**Required work**
Return an exact copy of the data, starting at its first line and ending at the line that contains "而詹台琉璃也是一怔，旋即脸露犹豫之色。", minus any pictures.

**Data supplied**
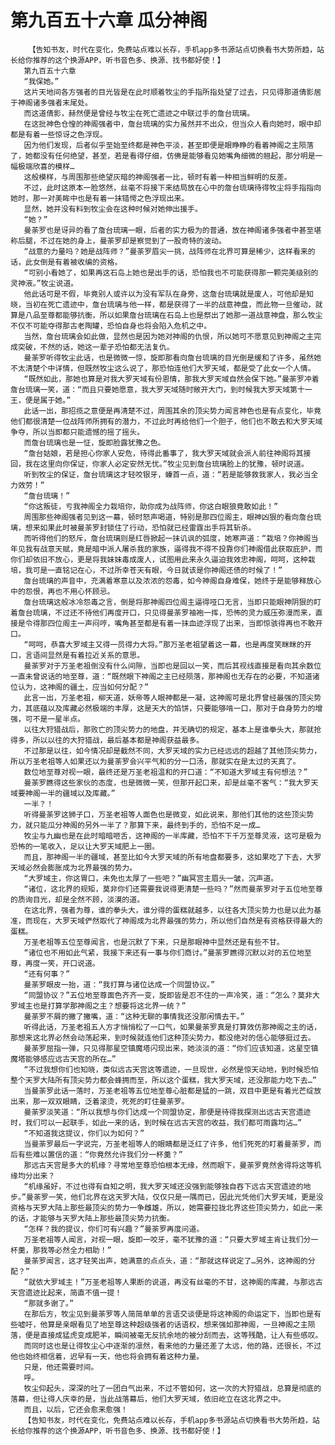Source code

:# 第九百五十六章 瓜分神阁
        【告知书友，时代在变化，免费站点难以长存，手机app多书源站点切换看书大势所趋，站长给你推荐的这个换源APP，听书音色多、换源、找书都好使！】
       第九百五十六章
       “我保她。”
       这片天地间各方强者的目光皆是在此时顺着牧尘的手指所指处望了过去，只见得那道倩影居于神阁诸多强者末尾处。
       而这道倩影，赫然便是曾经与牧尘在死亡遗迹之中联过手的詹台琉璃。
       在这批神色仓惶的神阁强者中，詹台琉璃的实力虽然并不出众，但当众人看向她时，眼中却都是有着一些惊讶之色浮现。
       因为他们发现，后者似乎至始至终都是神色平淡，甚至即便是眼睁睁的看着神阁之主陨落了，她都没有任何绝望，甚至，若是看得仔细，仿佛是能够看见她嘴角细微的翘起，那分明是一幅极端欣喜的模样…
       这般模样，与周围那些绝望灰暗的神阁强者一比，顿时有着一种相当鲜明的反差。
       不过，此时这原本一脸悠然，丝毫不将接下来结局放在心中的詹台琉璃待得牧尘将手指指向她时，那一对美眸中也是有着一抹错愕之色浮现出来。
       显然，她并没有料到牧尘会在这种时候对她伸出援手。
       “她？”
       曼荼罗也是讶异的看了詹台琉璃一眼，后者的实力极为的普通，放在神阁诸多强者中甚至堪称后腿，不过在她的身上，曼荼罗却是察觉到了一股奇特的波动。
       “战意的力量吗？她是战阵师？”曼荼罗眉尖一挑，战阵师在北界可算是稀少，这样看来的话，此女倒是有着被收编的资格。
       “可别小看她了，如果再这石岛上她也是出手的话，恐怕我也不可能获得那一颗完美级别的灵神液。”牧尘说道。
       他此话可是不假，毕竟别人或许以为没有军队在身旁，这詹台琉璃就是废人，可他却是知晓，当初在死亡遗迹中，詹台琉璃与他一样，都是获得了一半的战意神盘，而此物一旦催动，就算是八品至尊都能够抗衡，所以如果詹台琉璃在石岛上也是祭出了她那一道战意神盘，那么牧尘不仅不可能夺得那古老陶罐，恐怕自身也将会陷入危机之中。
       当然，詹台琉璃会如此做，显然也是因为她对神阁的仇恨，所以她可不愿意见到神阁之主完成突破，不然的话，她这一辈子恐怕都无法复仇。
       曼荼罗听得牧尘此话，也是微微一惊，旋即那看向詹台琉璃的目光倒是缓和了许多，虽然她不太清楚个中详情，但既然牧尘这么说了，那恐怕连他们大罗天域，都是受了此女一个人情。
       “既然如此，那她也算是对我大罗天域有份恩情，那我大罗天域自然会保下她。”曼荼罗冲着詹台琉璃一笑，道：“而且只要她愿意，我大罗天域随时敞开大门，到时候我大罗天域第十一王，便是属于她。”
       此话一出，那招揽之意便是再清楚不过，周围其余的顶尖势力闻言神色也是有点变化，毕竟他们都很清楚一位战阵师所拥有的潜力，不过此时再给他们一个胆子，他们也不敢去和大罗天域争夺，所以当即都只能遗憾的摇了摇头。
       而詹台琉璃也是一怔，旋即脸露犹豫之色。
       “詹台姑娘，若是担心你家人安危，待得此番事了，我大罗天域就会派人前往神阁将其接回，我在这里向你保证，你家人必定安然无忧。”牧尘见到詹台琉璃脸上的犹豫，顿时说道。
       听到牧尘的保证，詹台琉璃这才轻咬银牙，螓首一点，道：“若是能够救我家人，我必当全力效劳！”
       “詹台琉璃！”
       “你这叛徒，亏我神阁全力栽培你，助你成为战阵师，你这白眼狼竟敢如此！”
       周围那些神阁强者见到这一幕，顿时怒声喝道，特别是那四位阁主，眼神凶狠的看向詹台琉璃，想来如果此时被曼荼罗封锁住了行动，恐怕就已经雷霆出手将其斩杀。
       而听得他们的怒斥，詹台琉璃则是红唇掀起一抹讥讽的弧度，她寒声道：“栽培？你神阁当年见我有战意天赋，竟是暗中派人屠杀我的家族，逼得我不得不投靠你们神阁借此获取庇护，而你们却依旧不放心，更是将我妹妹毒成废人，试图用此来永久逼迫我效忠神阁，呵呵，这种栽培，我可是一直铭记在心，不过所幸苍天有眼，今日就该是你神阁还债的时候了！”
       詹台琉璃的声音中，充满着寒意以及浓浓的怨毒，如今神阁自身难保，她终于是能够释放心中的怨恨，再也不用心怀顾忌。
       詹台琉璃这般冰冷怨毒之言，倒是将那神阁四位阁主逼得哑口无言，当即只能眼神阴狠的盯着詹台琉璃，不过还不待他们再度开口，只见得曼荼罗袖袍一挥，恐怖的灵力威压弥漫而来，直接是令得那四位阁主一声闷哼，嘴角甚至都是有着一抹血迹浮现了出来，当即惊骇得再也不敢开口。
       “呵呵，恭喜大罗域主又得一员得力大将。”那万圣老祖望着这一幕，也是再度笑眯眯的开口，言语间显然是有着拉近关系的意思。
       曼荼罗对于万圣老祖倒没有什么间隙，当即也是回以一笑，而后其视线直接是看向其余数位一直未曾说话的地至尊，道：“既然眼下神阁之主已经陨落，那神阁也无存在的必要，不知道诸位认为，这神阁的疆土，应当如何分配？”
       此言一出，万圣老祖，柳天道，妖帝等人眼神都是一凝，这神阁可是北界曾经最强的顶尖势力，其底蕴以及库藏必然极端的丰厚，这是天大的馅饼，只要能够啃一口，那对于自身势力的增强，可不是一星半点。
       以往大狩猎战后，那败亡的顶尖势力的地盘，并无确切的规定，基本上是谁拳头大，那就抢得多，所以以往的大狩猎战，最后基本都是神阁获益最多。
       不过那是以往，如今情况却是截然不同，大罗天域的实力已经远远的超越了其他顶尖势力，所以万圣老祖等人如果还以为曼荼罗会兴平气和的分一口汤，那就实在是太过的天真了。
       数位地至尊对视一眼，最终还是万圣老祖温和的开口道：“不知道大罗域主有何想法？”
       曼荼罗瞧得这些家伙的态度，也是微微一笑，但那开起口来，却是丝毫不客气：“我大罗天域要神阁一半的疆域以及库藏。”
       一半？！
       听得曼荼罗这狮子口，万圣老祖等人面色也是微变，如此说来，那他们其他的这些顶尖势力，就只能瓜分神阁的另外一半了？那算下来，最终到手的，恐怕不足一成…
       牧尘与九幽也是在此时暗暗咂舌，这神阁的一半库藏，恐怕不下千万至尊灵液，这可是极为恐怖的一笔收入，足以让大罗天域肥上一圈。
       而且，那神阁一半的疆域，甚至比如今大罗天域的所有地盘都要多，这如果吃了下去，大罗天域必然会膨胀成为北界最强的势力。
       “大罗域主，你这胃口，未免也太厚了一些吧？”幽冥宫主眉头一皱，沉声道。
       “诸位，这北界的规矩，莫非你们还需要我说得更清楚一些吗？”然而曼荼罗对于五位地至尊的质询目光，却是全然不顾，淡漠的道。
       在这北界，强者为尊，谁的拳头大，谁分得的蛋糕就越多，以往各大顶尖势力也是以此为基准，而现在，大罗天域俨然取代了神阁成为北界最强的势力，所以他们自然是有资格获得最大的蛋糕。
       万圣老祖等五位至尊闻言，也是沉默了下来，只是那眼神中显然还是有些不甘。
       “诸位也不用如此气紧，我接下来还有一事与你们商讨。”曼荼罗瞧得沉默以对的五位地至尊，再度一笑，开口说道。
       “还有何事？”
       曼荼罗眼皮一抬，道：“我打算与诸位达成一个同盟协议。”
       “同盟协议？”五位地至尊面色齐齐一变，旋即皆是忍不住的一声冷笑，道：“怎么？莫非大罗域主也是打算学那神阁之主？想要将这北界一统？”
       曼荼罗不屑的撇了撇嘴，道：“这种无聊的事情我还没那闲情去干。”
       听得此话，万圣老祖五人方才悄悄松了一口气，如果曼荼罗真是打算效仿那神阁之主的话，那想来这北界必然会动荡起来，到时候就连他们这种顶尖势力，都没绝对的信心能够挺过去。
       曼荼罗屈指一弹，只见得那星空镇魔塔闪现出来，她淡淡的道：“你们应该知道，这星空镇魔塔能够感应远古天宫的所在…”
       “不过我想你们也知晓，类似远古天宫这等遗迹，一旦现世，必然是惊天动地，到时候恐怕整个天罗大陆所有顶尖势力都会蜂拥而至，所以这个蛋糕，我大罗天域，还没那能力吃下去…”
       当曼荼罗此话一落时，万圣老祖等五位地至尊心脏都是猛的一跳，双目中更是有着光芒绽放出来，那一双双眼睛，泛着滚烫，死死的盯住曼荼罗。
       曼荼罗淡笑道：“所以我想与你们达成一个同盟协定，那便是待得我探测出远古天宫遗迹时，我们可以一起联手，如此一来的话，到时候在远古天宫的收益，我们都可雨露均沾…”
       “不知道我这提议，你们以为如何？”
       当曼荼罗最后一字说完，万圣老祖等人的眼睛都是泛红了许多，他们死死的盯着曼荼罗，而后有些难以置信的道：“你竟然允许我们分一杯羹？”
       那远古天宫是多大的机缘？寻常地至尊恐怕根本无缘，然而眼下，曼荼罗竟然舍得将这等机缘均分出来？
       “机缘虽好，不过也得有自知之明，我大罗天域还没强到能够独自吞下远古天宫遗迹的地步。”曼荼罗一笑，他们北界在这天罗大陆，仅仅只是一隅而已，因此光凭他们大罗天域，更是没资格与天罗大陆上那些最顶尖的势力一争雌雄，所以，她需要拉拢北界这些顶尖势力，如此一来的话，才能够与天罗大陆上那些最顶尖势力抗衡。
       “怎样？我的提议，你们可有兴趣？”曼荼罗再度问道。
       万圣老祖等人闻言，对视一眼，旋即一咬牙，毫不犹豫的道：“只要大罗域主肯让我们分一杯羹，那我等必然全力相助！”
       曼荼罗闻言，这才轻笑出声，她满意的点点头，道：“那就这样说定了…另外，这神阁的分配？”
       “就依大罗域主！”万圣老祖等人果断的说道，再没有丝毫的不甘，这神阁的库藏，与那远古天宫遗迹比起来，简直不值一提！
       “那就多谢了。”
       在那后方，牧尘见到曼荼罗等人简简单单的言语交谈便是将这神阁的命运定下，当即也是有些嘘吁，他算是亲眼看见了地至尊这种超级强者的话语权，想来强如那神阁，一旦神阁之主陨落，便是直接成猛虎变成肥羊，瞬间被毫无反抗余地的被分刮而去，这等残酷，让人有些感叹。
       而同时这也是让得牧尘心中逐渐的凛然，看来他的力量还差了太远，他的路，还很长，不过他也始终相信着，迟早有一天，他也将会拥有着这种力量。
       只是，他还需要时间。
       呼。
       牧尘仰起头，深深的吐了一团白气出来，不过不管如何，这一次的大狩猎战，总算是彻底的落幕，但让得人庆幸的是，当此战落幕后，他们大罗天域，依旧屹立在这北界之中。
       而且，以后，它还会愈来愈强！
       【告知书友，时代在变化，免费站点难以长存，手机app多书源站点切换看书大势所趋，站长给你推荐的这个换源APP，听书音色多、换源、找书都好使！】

**Expected output**
Source code

:# 第九百五十六章 瓜分神阁
        【告知书友，时代在变化，免费站点难以长存，手机app多书源站点切换看书大势所趋，站长给你推荐的这个换源APP，听书音色多、换源、找书都好使！】
       第九百五十六章
       “我保她。”
       这片天地间各方强者的目光皆是在此时顺着牧尘的手指所指处望了过去，只见得那道倩影居于神阁诸多强者末尾处。
       而这道倩影，赫然便是曾经与牧尘在死亡遗迹之中联过手的詹台琉璃。
       在这批神色仓惶的神阁强者中，詹台琉璃的实力虽然并不出众，但当众人看向她时，眼中却都是有着一些惊讶之色浮现。
       因为他们发现，后者似乎至始至终都是神色平淡，甚至即便是眼睁睁的看着神阁之主陨落了，她都没有任何绝望，甚至，若是看得仔细，仿佛是能够看见她嘴角细微的翘起，那分明是一幅极端欣喜的模样…
       这般模样，与周围那些绝望灰暗的神阁强者一比，顿时有着一种相当鲜明的反差。
       不过，此时这原本一脸悠然，丝毫不将接下来结局放在心中的詹台琉璃待得牧尘将手指指向她时，那一对美眸中也是有着一抹错愕之色浮现出来。
       显然，她并没有料到牧尘会在这种时候对她伸出援手。
       “她？”
       曼荼罗也是讶异的看了詹台琉璃一眼，后者的实力极为的普通，放在神阁诸多强者中甚至堪称后腿，不过在她的身上，曼荼罗却是察觉到了一股奇特的波动。
       “战意的力量吗？她是战阵师？”曼荼罗眉尖一挑，战阵师在北界可算是稀少，这样看来的话，此女倒是有着被收编的资格。
       “可别小看她了，如果再这石岛上她也是出手的话，恐怕我也不可能获得那一颗完美级别的灵神液。”牧尘说道。
       他此话可是不假，毕竟别人或许以为没有军队在身旁，这詹台琉璃就是废人，可他却是知晓，当初在死亡遗迹中，詹台琉璃与他一样，都是获得了一半的战意神盘，而此物一旦催动，就算是八品至尊都能够抗衡，所以如果詹台琉璃在石岛上也是祭出了她那一道战意神盘，那么牧尘不仅不可能夺得那古老陶罐，恐怕自身也将会陷入危机之中。
       当然，詹台琉璃会如此做，显然也是因为她对神阁的仇恨，所以她可不愿意见到神阁之主完成突破，不然的话，她这一辈子恐怕都无法复仇。
       曼荼罗听得牧尘此话，也是微微一惊，旋即那看向詹台琉璃的目光倒是缓和了许多，虽然她不太清楚个中详情，但既然牧尘这么说了，那恐怕连他们大罗天域，都是受了此女一个人情。
       “既然如此，那她也算是对我大罗天域有份恩情，那我大罗天域自然会保下她。”曼荼罗冲着詹台琉璃一笑，道：“而且只要她愿意，我大罗天域随时敞开大门，到时候我大罗天域第十一王，便是属于她。”
       此话一出，那招揽之意便是再清楚不过，周围其余的顶尖势力闻言神色也是有点变化，毕竟他们都很清楚一位战阵师所拥有的潜力，不过此时再给他们一个胆子，他们也不敢去和大罗天域争夺，所以当即都只能遗憾的摇了摇头。
       而詹台琉璃也是一怔，旋即脸露犹豫之色。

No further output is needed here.